The sky is streaked with grey and a strange bleeding pink I've never seen before. Or perhaps the intense cold is distorting my perceptions. I huddle in a coat that is too large for me, borrowed from my younger brother Ashu for this boat trip, trying to remember how it feels to be warm. The scratchy wool smells of musk, as new to me as the hard adult line of my brother's jaw, dark against the blinding snowbanks of the far shore. I am not quite sure why we are on this ferry, why we are attempting to cross this frozen lake whose name I cannot remember although Ashu said it just a few minutes ago. It is March in Vermont, the last day of my unhappy visit, and I still haven't done what I came here to do. I haven't been able to tell Ashu what's happening to our mother in India, haven't been able to beg him to go to her before it's too late.
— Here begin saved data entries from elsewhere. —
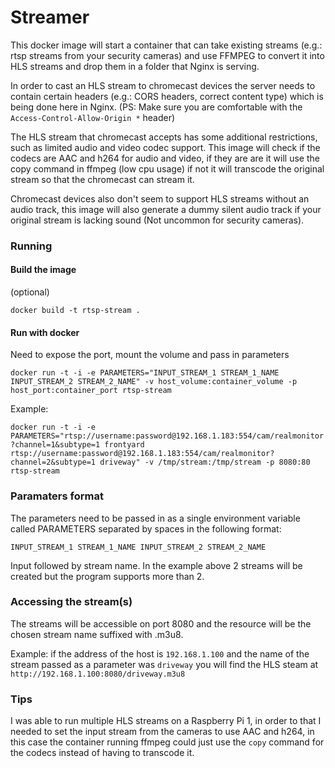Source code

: # Streamer

This docker image will start a container that can take existing streams (e.g.: rtsp streams from your security cameras) and use FFMPEG to convert it into HLS streams and drop them in a folder that Nginx is serving.

In order to cast an HLS stream to chromecast devices the server needs to contain certain headers (e.g.: CORS headers, correct content type) which is being done here in Nginx.
(PS: Make sure you are comfortable with the `Access-Control-Allow-Origin *` header)

The HLS stream that chromecast accepts has some additional restrictions, such as limited audio and video codec support. This image will check if the codecs are AAC and h264 for audio and video, if they are are it will use the copy command in ffmpeg (low cpu usage) if not it will transcode the original stream so that the chromecast can stream it.

Chromecast devices also don't seem to support HLS streams without an audio track, this image will also generate a dummy silent audio track if your original stream is lacking sound (Not uncommon for security cameras).

### Running

#### Build the image
(optional)

`docker build -t rtsp-stream .`

#### Run with docker
Need to expose the port, mount the volume and pass in parameters

`docker run -t -i -e PARAMETERS="INPUT_STREAM_1 STREAM_1_NAME INPUT_STREAM_2 STREAM_2_NAME" -v host_volume:container_volume -p host_port:container_port rtsp-stream`

Example:

`docker run -t -i -e PARAMETERS="rtsp://username:password@192.168.1.183:554/cam/realmonitor?channel=1&subtype=1 frontyard rtsp://username:password@192.168.1.183:554/cam/realmonitor?channel=2&subtype=1 driveway" -v /tmp/stream:/tmp/stream -p 8080:80 rtsp-stream`

### Paramaters format
The parameters need to be passed in as a single environment variable called PARAMETERS separated by spaces in the following format:

`INPUT_STREAM_1 STREAM_1_NAME INPUT_STREAM_2 STREAM_2_NAME`

Input followed by stream name. In the example above 2 streams will be created but the program supports more than 2.

### Accessing the stream(s)

The streams will be accessible on port 8080 and the resource will be the chosen stream name suffixed with .m3u8.

Example: if the address of the host is `192.168.1.100` and the name of the stream passed as a parameter was `driveway` you will find the HLS steam at `http://192.168.1.100:8080/driveway.m3u8`

### Tips

I was able to run multiple HLS streams on a Raspberry Pi 1, in order to that I needed to set the input stream from the cameras to use AAC and h264, in this case the container running ffmpeg could just use the `copy` command for the codecs instead of having to transcode it.
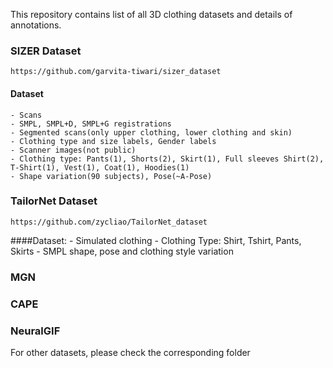 This repository contains list of all 3D clothing datasets and details of annotations.

### SIZER Dataset
    https://github.com/garvita-tiwari/sizer_dataset

#### Dataset

    - Scans
    - SMPL, SMPL+D, SMPL+G registrations
    - Segmented scans(only upper clothing, lower clothing and skin)
    - Clothing type and size labels, Gender labels
    - Scanner images(not public)
    - Clothing type: Pants(1), Shorts(2), Skirt(1), Full sleeves Shirt(2), T-Shirt(1), Vest(1), Coat(1), Hoodies(1)
    - Shape variation(90 subjects), Pose(~A-Pose)

### TailorNet Dataset
    https://github.com/zycliao/TailorNet_dataset
####Dataset:
    - Simulated clothing
    - Clothing Type: Shirt, Tshirt, Pants, Skirts
    - SMPL shape, pose and clothing style variation

### MGN
    
### CAPE

### NeuralGIF
    
For other datasets, please check the corresponding folder


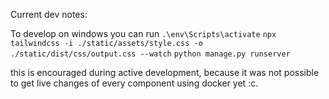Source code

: 
Current dev notes:

To develop on windows you can run 
`.\env\Scripts\activate`
`npx tailwindcss -i ./static/assets/style.css -o ./static/dist/css/output.css --watch`
`python manage.py runserver `

this is encouraged during active development, because it was not possible to get live changes of every component using docker yet :c.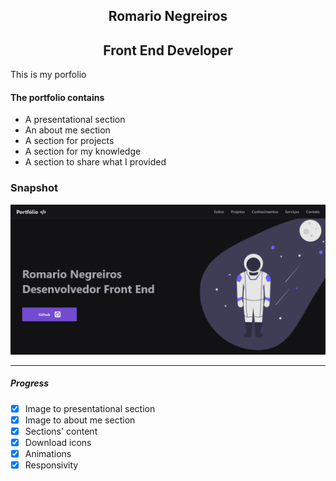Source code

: <h2 style="text-align: center; font-weight: bold;">Romario Negreiros</h2>
<h2 style="text-align: center; font-weight: bold;">Front End Developer</h2>

This is my porfolio

#### The portfolio contains
* A presentational section
* An about me section
* A section for projects
* A section for my knowledge
* A section to share what I provided

### Snapshot
![Snapshot](./public/assets/snapshot.png)

-----------------------------------------------------------------------------------------------------------------------------

##### Progress
- [x] Image to presentational section
- [x] Image to about me section
- [x] Sections' content
- [x] Download icons
- [x] Animations
- [x] Responsivity
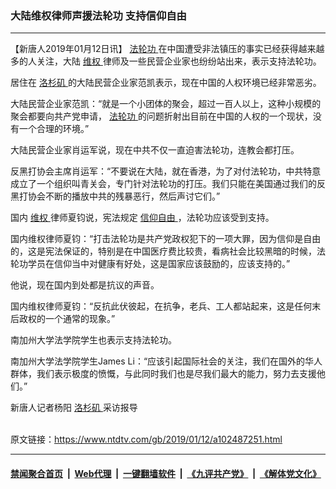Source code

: ### 大陆维权律师声援法轮功 支持信仰自由
------------------------

<div class="post_content">
 <p>
  【新唐人2019年01月12日讯】
  <a href="https://www.ntdtv.com/gb/法轮功.htm">
   法轮功
  </a>
  在中国遭受非法镇压的事实已经获得越来越多的人关注，大陆
  <a href="https://www.ntdtv.com/gb/维权.htm">
   维权
  </a>
  律师及一些民营企业家也纷纷站出来，表示支持法轮功。
 </p>
 <p>
  居住在
  <a href="https://www.ntdtv.com/gb/洛杉矶.htm">
   洛杉矶
  </a>
  的大陆民营企业家范凯表示，现在中国的人权环境已经非常恶劣。
 </p>
 <p>
  大陆民营企业家范凯：“就是一个小团体的聚会，超过一百人以上，这种小规模的聚会都要向共产党申请，
  <a href="https://www.ntdtv.com/gb/法轮功.htm">
   法轮功
  </a>
  的问题折射出目前在中国的人权的一个现状，没有一个合理的环境。”
 </p>
 <p>
  大陆民营企业家肖运军说，现在中共不仅一直迫害法轮功，连教会都打压。
 </p>
 <p>
  反黑打协会主席肖运军：“不要说在大陆，就在香港，为了对付法轮功，中共特意成立了一个组织叫青关会，专门针对法轮功的打压。我们只能在美国通过我们的反黑打协会不断的播放中共的残暴恶行，然后声讨它们。”
 </p>
 <p>
  国内
  <a href="https://www.ntdtv.com/gb/维权.htm">
   维权
  </a>
  律师夏钧说，宪法规定
  <a href="https://www.ntdtv.com/gb/信仰自由.htm">
   信仰自由
  </a>
  ，法轮功应该受到支持。
 </p>
 <p>
  国内维权律师夏钧：“打击法轮功是共产党政权犯下的一项大罪，因为信仰是自由的，这是宪法保证的，特别是在中国医疗费比较贵，看病社会比较黑暗的时候，法轮功学员在信仰当中对健康有好处，这是国家应该鼓励的，应该支持的。”
 </p>
 <p>
  他说，现在国内到处都是抗议的声音。
 </p>
 <p>
  国内维权律师夏钧：“反抗此伏彼起，在抗争，老兵、工人都站起来，这是任何末后政权的一个通常的现象。”
 </p>
 <p>
  南加州大学法学院学生也表示支持法轮功。
 </p>
 <p>
  南加州大学法学院学生James Li：“应该引起国际社会的关注，我们在国外的华人群体，我们表示极度的愤慨，与此同时我们也是尽我们最大的能力，努力去支援他们。”
 </p>
 <p>
  新唐人记者杨阳
  <a href="https://www.ntdtv.com/gb/洛杉矶.htm">
   洛杉矶
  </a>
  采访报导
 </p>
 <div class="single_ad">
 </div>
</div>

<br/>原文链接：https://www.ntdtv.com/gb/2019/01/12/a102487251.html


------------------------
#### [禁闻聚合首页](https://github.com/gfw-breaker/banned-news/blob/master/README.md) &nbsp;|&nbsp; [Web代理](https://github.com/gfw-breaker/open-proxy/blob/master/README.md) &nbsp;|&nbsp; [一键翻墙软件](https://github.com/gfw-breaker/nogfw/blob/master/README.md) &nbsp;|&nbsp; [《九评共产党》](https://github.com/gfw-breaker/9ping.md/blob/master/README.md#九评之一评共产党是什么) &nbsp;|&nbsp; [《解体党文化》](https://github.com/gfw-breaker/jtdwh.md/blob/master/README.md#绪论)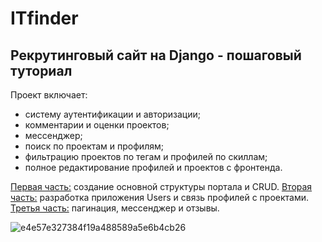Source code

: # ITfinder
## Рекрутинговый сайт на Django - пошаговый туториал

Проект включает:
- систему аутентификации и авторизации;
- комментарии и оценки проектов;
- мессенджер;
- поиск по проектам и профилям;
- фильтрацию проектов по тегам и профилей по скиллам;
- полное редактирование профилей и проектов с фронтенда.

[Первая часть:](https://proglib.io/p/sozdaem-rekrutingovyy-portal-na-django-chast-1-2022-07-18) создание основной структуры портала и CRUD.
[Вторая часть:](https://proglib.io/p/sozdaem-rekrutingovyy-portal-na-django-chast-2-2022-07-20) разработка приложения Users и связь профилей с проектами.
[Третья часть:](https://proglib.io/p/sozdaem-rekrutingovyy-portal-na-django-chast-3-2022-07-22) пагинация, мессенджер и отзывы.

![e4e57e327384f19a488589a5e6b4cb26](https://user-images.githubusercontent.com/85797091/180395408-0ee86766-d42c-43f5-9e8b-ccd05a70c521.png)

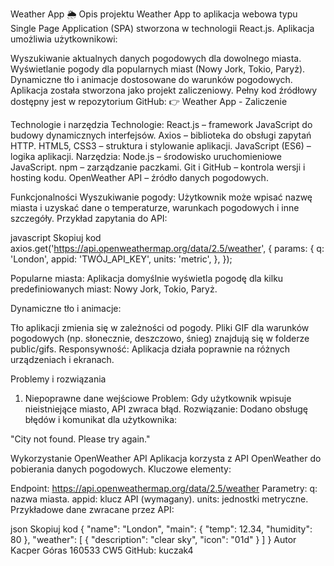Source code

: Weather App 🌦️
Opis projektu
Weather App to aplikacja webowa typu Single Page Application (SPA) stworzona w technologii React.js. Aplikacja umożliwia użytkownikowi:

Wyszukiwanie aktualnych danych pogodowych dla dowolnego miasta.
Wyświetlanie pogody dla popularnych miast (Nowy Jork, Tokio, Paryż).
Dynamiczne tło i animacje dostosowane do warunków pogodowych.
Aplikacja została stworzona jako projekt zaliczeniowy. Pełny kod źródłowy dostępny jest w repozytorium GitHub:
👉 Weather App - Zaliczenie

Technologie i narzędzia
Technologie:
React.js – framework JavaScript do budowy dynamicznych interfejsów.
Axios – biblioteka do obsługi zapytań HTTP.
HTML5, CSS3 – struktura i stylowanie aplikacji.
JavaScript (ES6) – logika aplikacji.
Narzędzia:
Node.js – środowisko uruchomieniowe JavaScript.
npm – zarządzanie paczkami.
Git i GitHub – kontrola wersji i hosting kodu.
OpenWeather API – źródło danych pogodowych.

Funkcjonalności
Wyszukiwanie pogody:
Użytkownik może wpisać nazwę miasta i uzyskać dane o temperaturze, warunkach pogodowych i inne szczegóły.
Przykład zapytania do API:

javascript
Skopiuj kod
axios.get('https://api.openweathermap.org/data/2.5/weather', {
  params: {
    q: 'London',
    appid: 'TWÓJ_API_KEY',
    units: 'metric',
  },
});

Popularne miasta:
Aplikacja domyślnie wyświetla pogodę dla kilku predefiniowanych miast: Nowy Jork, Tokio, Paryż.

Dynamiczne tło i animacje:

Tło aplikacji zmienia się w zależności od pogody.
Pliki GIF dla warunków pogodowych (np. słonecznie, deszczowo, śnieg) znajdują się w folderze public/gifs.
Responsywność:
Aplikacja działa poprawnie na różnych urządzeniach i ekranach.

Problemy i rozwiązania
1. Niepoprawne dane wejściowe
Problem: Gdy użytkownik wpisuje nieistniejące miasto, API zwraca błąd.
Rozwiązanie: Dodano obsługę błędów i komunikat dla użytkownika:

"City not found. Please try again."

Wykorzystanie OpenWeather API
Aplikacja korzysta z API OpenWeather do pobierania danych pogodowych. Kluczowe elementy:

Endpoint: https://api.openweathermap.org/data/2.5/weather
Parametry:
q: nazwa miasta.
appid: klucz API (wymagany).
units: jednostki metryczne.
Przykładowe dane zwracane przez API:

json
Skopiuj kod
{
  "name": "London",
  "main": {
    "temp": 12.34,
    "humidity": 80
  },
  "weather": [
    {
      "description": "clear sky",
      "icon": "01d"
    }
  ]
}
Autor
Kacper Góras 160533 CW5
GitHub: kuczak4
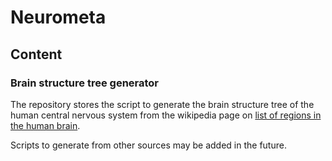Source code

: # Neurometa

## Content

### Brain structure tree generator
The repository stores the script to generate the brain structure tree of the human central nervous system from the wikipedia page on [list of regions in the human brain](https://en.wikipedia.org/wiki/List_of_regions_in_the_human_brain).

Scripts to generate from other sources may be added in the future.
The River Queen's rusty deck shudders under my feet as the boat makes its slow uneven way across the lake. I can hear the crunch of ice being crushed somewhere below. I imagine enormous metal jaws closing in underwater dark on the huge, slippery blocks, grinding down till they crack, spraying ice-needles in every direction. Perhaps there are fish down there, their slight silver bodies mangled by the steel teeth, the water slowly turning the same pink as the sky. Nonsense! The fish know quite well how to take care of themselves, my brother would say if he knew what I was thinking. Or would he? I'm not sure any more. It's been a long time since we shared our fantasies, our fears.
I hunch my shoulders and turn away from the wind, trying not to think about the photo on his dresser of the laughing girl with white skin and golden hair whom he has chosen not to introduce me to. I saw it the very first night, as soon as I arrived from Sacramento.
"Ashu, who's this?"
"A girl." He spoke in clipped English. He'd been doing that throughout my visit. Had he forgotten his Bengali, or was he doing it to annoy me?
"Ashu!" I hated the shrill sisterly note in my voice.
"O.K! It's my girlfriend."
"Your girlfriend! You never told me you had a girlfriend!" To my annoyance I found that I'd switched over to English, too.
"Are you planning to get married to her?" And, when he didn't answer, "Does Ma know?" Stupid question. He hadn't called or written to her in the last two years. That was one of the reasons why I was here.
"Aren't you going to tell her?"
"Ashu! You know how hurt she'll be if you don't." I wanted to sound calm and reasonable, but my voice rose, high and brittle and accusing, beyond my control. "Don't you even care?"
"There's a nice movie at the Empire tonight. Want to go?"
I wanted to shake him and shout now you just stop that and tell me why you're behaving like this, as I would have done when he was eight or nine. Even that young, he would put on this same hard-lipped, let-me-be look which usually meant he'd got into trouble with a teacher or into a fight with the neighborhood boys. He'd skulk around the house, not talking, avoiding everyone. Leave him alone, mother would say, let him get over it on his own. I wouldn't listen. I always followed him around until he broke down. He'd scream sometimes and hit out at me blindly, like the time when his pet guinea pig died and he buried the body in the garden without telling any of us. But I would hold him tight and after a while, through his sobs, he would start talking.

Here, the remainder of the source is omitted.